A: yes. One reason is transparency of the change. Managers can understand this is an isolated change, rather than a library change as in the c++ case.

How do managers (and anyone except yourself) actually visualize the amount of code change?

  • With python, it’s a single file so they can use “diff”.
  • With stored proc, it’s a single proc. In the source control, they can diff this single proc
  • with c++ or java, the unit of release is a library. What if in this new build, beside your change there’s some other change , included by accident? You can’t diff a binary 😦

So I feel transparency is the first reason. Transparency of the change gives everyone (not just yourself) confidence about the size/scope of this change.

Second reason is isolation. I feel a compiled language (esp. c++) is more “fragile” and the binary modules more “coupled” and inter-dependent. When you change one source file and release it in a new library build, it could lead to subtle, intermittent concurrency issues or memory leaks in another module, outside your library. Even if you as the author sees evidence that this won’t happen, other people have seen innocent one-line changes giving rise to bugs, so they have reason to worry.

  • All 1000 files (in compiled form) runs in one process for a c++ or java system.
  • A stored proc change could affect DB performance, but it’s easy to verify. A stored proc won’t introduce subtle problems in an unrelated module.
  • A top-level python script runs in its own process. A python module runs in the host process of the top-level script, but a typical top-level script will include just a few custom modules, not 1000 modules. Much better isolation at run time.

There might be python systems where the main script actually runs in a process with hundreds of custom modules (not counting the standard library modules). I have not seen it.

effi^instrumentation ] new project

I always prioritize instrumentation over effi/productivity/GTD.

A peer could be faster than me in the beginning but if she lacks instrumentation skill with the local code base there will be more and more tasks that she can’t solve without luck.

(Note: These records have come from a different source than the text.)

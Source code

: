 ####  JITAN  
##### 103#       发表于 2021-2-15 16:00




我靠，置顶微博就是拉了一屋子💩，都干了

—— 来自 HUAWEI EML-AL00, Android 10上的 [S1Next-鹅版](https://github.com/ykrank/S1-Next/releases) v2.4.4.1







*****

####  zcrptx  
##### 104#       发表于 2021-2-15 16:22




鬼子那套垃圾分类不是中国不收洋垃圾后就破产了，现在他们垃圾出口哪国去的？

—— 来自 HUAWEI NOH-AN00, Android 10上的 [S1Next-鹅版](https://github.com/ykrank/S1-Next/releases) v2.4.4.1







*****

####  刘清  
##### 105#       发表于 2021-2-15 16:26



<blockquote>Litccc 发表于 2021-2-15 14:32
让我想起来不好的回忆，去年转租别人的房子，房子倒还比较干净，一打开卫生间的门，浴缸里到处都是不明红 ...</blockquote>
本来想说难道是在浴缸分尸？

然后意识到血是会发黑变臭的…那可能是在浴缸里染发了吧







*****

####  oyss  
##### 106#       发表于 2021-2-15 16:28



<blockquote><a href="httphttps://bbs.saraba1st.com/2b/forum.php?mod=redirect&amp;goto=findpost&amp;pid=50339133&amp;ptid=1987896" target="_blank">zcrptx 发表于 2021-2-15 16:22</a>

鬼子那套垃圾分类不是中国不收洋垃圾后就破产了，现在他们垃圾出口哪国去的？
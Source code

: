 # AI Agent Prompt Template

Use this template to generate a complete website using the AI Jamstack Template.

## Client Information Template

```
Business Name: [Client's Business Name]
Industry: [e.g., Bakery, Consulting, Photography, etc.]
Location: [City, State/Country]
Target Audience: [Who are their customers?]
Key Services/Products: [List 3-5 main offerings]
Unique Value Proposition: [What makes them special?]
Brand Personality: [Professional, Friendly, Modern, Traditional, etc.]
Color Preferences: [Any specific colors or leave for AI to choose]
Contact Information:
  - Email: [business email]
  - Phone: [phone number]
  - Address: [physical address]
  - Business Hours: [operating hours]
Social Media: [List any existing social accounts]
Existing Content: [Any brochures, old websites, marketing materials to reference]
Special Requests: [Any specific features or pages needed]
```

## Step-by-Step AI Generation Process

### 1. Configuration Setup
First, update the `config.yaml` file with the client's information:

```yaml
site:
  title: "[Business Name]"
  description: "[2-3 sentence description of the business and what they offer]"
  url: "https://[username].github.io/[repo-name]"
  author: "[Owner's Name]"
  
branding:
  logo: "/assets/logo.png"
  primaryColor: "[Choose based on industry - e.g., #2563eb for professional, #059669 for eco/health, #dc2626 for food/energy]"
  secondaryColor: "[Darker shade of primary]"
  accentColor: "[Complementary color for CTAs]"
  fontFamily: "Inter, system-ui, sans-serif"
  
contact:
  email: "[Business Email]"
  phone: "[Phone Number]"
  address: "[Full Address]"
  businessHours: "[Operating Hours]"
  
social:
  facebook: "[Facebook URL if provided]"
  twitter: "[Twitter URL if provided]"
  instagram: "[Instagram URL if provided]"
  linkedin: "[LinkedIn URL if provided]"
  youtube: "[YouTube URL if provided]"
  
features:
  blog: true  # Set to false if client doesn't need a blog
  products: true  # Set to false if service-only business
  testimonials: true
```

In reality, many tasks can be done with superficial “insight”, without instrumentation, with old-timer’s help, or with lucky search in the log.

What if developer had not added that logging? You are dependent on that developer.

I could be slow in the beginning, but once I build up (over x months) a real instrumentation insight I will be more powerful than my peers including some older timers. I think the Stirt-tech London team guru (John) was such a guy.

In reality, even though I prioritize instrumentation it’s rare to make visible progress building instrumentation insight.